2. The parental home, but at the same time alluding to the heavenly Father’s house: cf. hymn 207:5, hymn 249:6 and hymn 260:2.
3. From the prayer said at the beginning of a meal.
4. By Ecce Homo Van Gogh was probably referring to a reproduction after a work by Guido Reni (Paris, Musée du Louvre), which in any case was published by Goupil (Cat. Goupil 1877, p. 17); a burin engraving of this work had also been made by A. Delaforge (Chalcographie 1954, p. 119, no. 5940). There was also a reproduction of Reni’s Ecce Homo in circulation, the verso of which displayed a ‘poetical inscription by J.J.L. ten Kate’. On one such print Van Gogh wrote, inspired by Rom. 8:35 and 8:39: ‘Nothing shall separate us from the love of Christ nor things present nor things to come’ (FR b1454). Ill. 1798 [1798]. Van Gogh also quoted Rom. 8:38-39 in letters 102 and 130. Cf. exhib. cat. London 1992, p. 143, cat. no. 104.

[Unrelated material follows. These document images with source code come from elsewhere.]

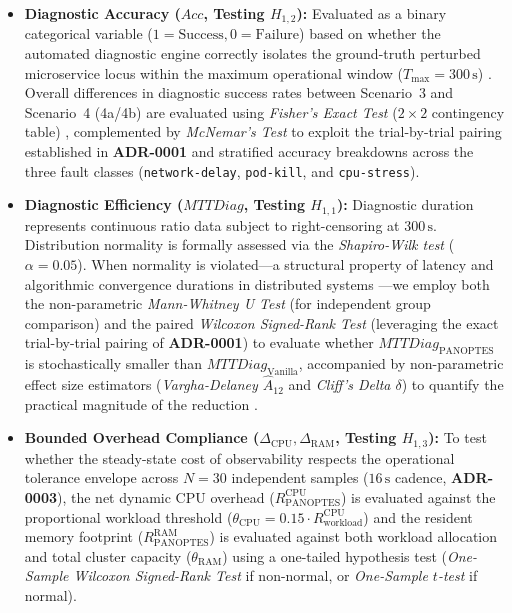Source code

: \begin{itemize}
    \item \textbf{Diagnostic Accuracy ($Acc$, Testing $H_{1,2}$):} Evaluated as a binary categorical variable ($1 = \text{Success}, 0 = \text{Failure}$) based on whether the automated diagnostic engine correctly isolates the ground-truth perturbed microservice locus within the maximum operational window ($T_{\text{max}} = 300\,\text{s}$) \cite{wang_2024}. Overall differences in diagnostic success rates between Scenario~3 and Scenario~4 (4a/4b) are evaluated using \textit{Fisher's Exact Test} ($2\times2$ contingency table) \cite{agresti_2007}, complemented by \textit{McNemar's Test} to exploit the trial-by-trial pairing established in \textbf{ADR-0001} and stratified accuracy breakdowns across the three fault classes (\texttt{network-delay}, \texttt{pod-kill}, and \texttt{cpu-stress}).
    
    \item \textbf{Diagnostic Efficiency ($MTTDiag$, Testing $H_{1,1}$):} Diagnostic duration represents continuous ratio data subject to right-censoring at $300\,\text{s}$. Distribution normality is formally assessed via the \textit{Shapiro-Wilk test} ($\alpha = 0.05$). When normality is violated---a structural property of latency and algorithmic convergence durations in distributed systems \cite{barata_2026}---we employ both the non-parametric \textit{Mann-Whitney U Test} (for independent group comparison) and the paired \textit{Wilcoxon Signed-Rank Test} (leveraging the exact trial-by-trial pairing of \textbf{ADR-0001}) to evaluate whether $MTTDiag_{\text{PANOPTES}}$ is stochastically smaller than $MTTDiag_{\text{Vanilla}}$, accompanied by non-parametric effect size estimators (\textit{Vargha-Delaney $\hat{A}_{12}$} and \textit{Cliff's Delta $\delta$}) to quantify the practical magnitude of the reduction \cite{wohlin_2012}.
    
    \item \textbf{Bounded Overhead Compliance ($\Delta_{\text{CPU}}, \Delta_{\text{RAM}}$, Testing $H_{1,3}$):} To test whether the steady-state cost of observability respects the operational tolerance envelope across $N=30$ independent samples ($16\,\text{s}$ cadence, \textbf{ADR-0003}), the net dynamic CPU overhead ($R_{\text{PANOPTES}}^{\text{CPU}}$) is evaluated against the proportional workload threshold ($\theta_{\text{CPU}} = 0.15 \cdot R_{\text{workload}}^{\text{CPU}}$) and the resident memory footprint ($R_{\text{PANOPTES}}^{\text{RAM}}$) is evaluated against both workload allocation and total cluster capacity ($\theta_{\text{RAM}}$) using a one-tailed hypothesis test (\textit{One-Sample Wilcoxon Signed-Rank Test} if non-normal, or \textit{One-Sample $t$-test} if normal).
\end{itemize}

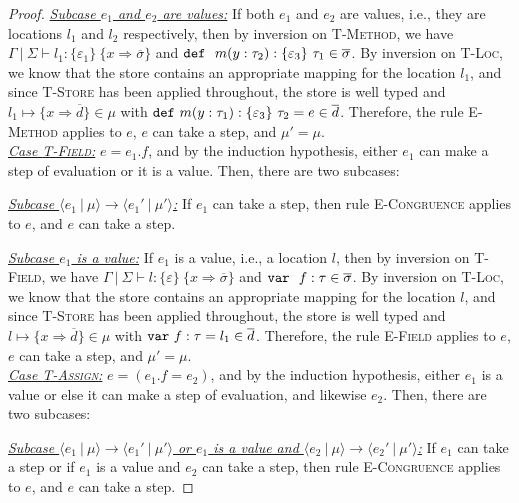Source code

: \begin{proof}
\underline{\textit{Subcase $e_1$ and $e_2$ are values:}} If both $e_1$ and $e_2$ are values, i.e., they are locations $l_1$ and $l_2$ respectively, then by inversion on \textsc{T-Method}, we have \mbox{$\Gamma~|~\Sigma \vdash l_1 : \{ \varepsilon_1 \}~\{ x \Rightarrow \overline{\sigma} \}$} and\linebreak
\mbox{$\mathtt{def}~~ m(y : \tau_2) : \{ \varepsilon_3 \}~\tau_1 \in \overline{\sigma}$}. By inversion on \textsc{T-Loc}, we know that the store contains an appropriate mapping for the location $l_1$, and since \textsc{T-Store} has been applied throughout, the store is well typed and $l_1 \mapsto \{ x \Rightarrow \overline{d} \} \in \mu$ with $\mathtt{def}~ m(y : \tau_1) : \{ \varepsilon_3 \}~\tau_2 = e \in \overline{d}$. Therefore, the rule \textsc{E-Method} applies to $e$, $e$ can take a step, and $\mu' = \mu$.
\\

\noindent\underline{\textit{Case \textsc{T-Field}:}}
$e = e_1.f$, and by the induction hypothesis, either $e_1$ can make a step of evaluation or it is a value. Then, there are two subcases:

\underline{\textit{Subcase $\langle e_1~|~\mu \rangle \longrightarrow \langle e_1'~|~\mu' \rangle$:}} If $e_1$ can take a step, then rule \textsc{E-Congruence} applies to $e$, and $e$ can take a step.

\underline{\textit{Subcase $e_1$ is a value:}} If $e_1$ is a value, i.e., a location $l$, then by inversion on \textsc{T-Field}, we have\linebreak
\mbox{$\Gamma~|~\Sigma \vdash l : \{ \varepsilon \}~\{ x \Rightarrow \overline{\sigma} \}$} and $\mathtt{var}~~ f : \tau \in \overline{\sigma}$. By inversion on \textsc{T-Loc}, we know that the store contains an appropriate mapping for the location $l$, and since \textsc{T-Store} has been applied throughout, the store is well typed and $l \mapsto \{ x \Rightarrow \overline{d} \} \in \mu$ with $\mathtt{var}~ f : \tau = l_1 \in \overline{d}$. Therefore, the rule \textsc{E-Field} applies to $e$, $e$ can take a step, and $\mu' = \mu$.
\\

\noindent\underline{\textit{Case \textsc{T-Assign}:}}
$e = (e_1.f = e_2)$, and by the induction hypothesis, either $e_1$ is a value or else it can make a step of evaluation, and likewise $e_2$. Then, there are two subcases:

\underline{\textit{Subcase $\langle e_1~|~\mu \rangle \longrightarrow \langle e_1'~|~\mu' \rangle$ or $e_1$ is a value and $\langle e_2~|~\mu \rangle \longrightarrow \langle e_2'~|~\mu' \rangle$:}} If $e_1$ can take a step or if $e_1$ is a value and $e_2$ can take a step, then rule \textsc{E-Congruence} applies to $e$, and $e$ can take a step.


\end{proof}
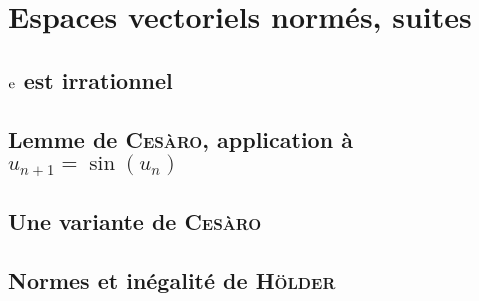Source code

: \chapter{Espaces vectoriels normés, suites}

\section{\texorpdfstring{$\mathrm{e}$}{e} est irrationnel}


\section{Lemme de \textsc{Cesàro}, application à \texorpdfstring{$u_{n+1}=\sin(u_n)$}{u_n+1 = sin(u_n)}}


\section{Une variante de \textsc{Cesàro}}


\section{Normes et inégalité de \textsc{Hölder}}



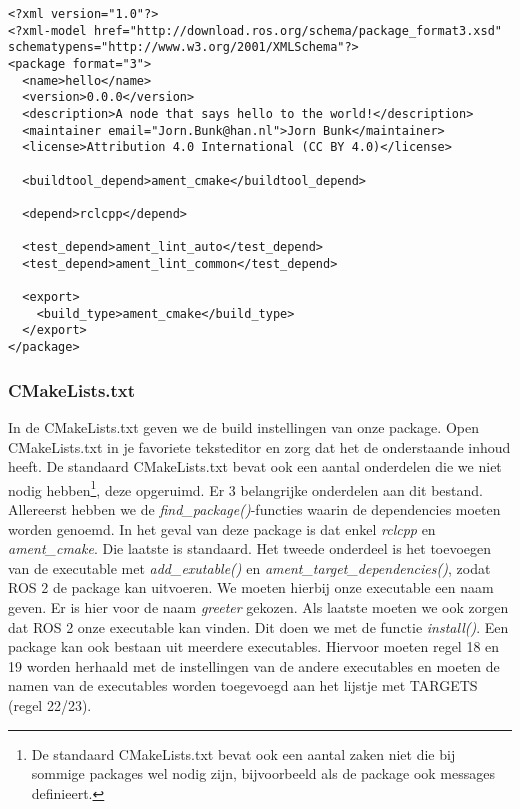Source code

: \begin{lstlisting}[style=XML, firstnumber=0]
<?xml version="1.0"?>
<?xml-model href="http://download.ros.org/schema/package_format3.xsd" schematypens="http://www.w3.org/2001/XMLSchema"?>
<package format="3">
  <name>hello</name>
  <version>0.0.0</version>
  <description>A node that says hello to the world!</description>
  <maintainer email="Jorn.Bunk@han.nl">Jorn Bunk</maintainer>
  <license>Attribution 4.0 International (CC BY 4.0)</license>

  <buildtool_depend>ament_cmake</buildtool_depend>

  <depend>rclcpp</depend>

  <test_depend>ament_lint_auto</test_depend>
  <test_depend>ament_lint_common</test_depend>

  <export>
    <build_type>ament_cmake</build_type>
  </export>
</package>
\end{lstlisting}
\subsubsection{CMakeLists.txt}
In de CMakeLists.txt geven we de build instellingen van onze package. Open CMakeLists.txt in je favoriete teksteditor en zorg dat het de onderstaande inhoud heeft. De standaard CMakeLists.txt bevat ook een aantal onderdelen die we niet nodig hebben\footnote{De standaard CMakeLists.txt bevat ook een aantal zaken niet die bij sommige packages wel nodig zijn, bijvoorbeeld als de package ook messages definieert.}, deze opgeruimd. Er 3 belangrijke onderdelen aan dit bestand. Allereerst hebben we de \textit{find\_package()}-functies waarin de dependencies moeten worden genoemd. In het geval van deze package is dat enkel \textit{rclcpp} en \textit{ament\_cmake}. Die laatste is standaard. Het tweede onderdeel is het toevoegen van de executable met \textit{add\_exutable()} en \textit{ament\_target\_dependencies()}, zodat ROS 2 de package kan uitvoeren. We moeten hierbij onze executable een naam geven. Er is hier voor de naam \textit{greeter} gekozen. Als laatste moeten we ook zorgen dat ROS 2 onze executable kan vinden. Dit doen we met de functie \textit{install()}. Een package kan ook bestaan uit meerdere executables. Hiervoor moeten regel 18 en 19 worden herhaald met de instellingen van de andere executables en moeten de namen van de executables worden toegevoegd aan het lijstje met TARGETS (regel 22/23).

Görlitz recollected the following from this period. In early 1877, Van Gogh had asked permission ‘to affix some biblical prints to the wallpaper ... After half an hour the whole room was decorated with scenes from the Bible and with Ecce Homos, and below every head of Christ, Van Gogh had written: “steeds droevig, maar altijd blijde” [ever sorrowful, yet alway rejoicing]’. See Verzamelde brieven 1973, vol. 4, pp. 327-334 (quotation on p. 330).
5. To be sure, Guido Reni had also made a Mater Dolorosa, but Van Gogh was probably asking here for a Mater Dolorosa by Paul Delaroche. Ary Scheffer’s Mater Dolorosa was also published in the Goupil series ‘Cartes de visite’ (Bordeaux, Musée Goupil). Ill. 1799 [1799]. See letter 54, n. 14 and Ewals 1990, p. 64 (n. 4).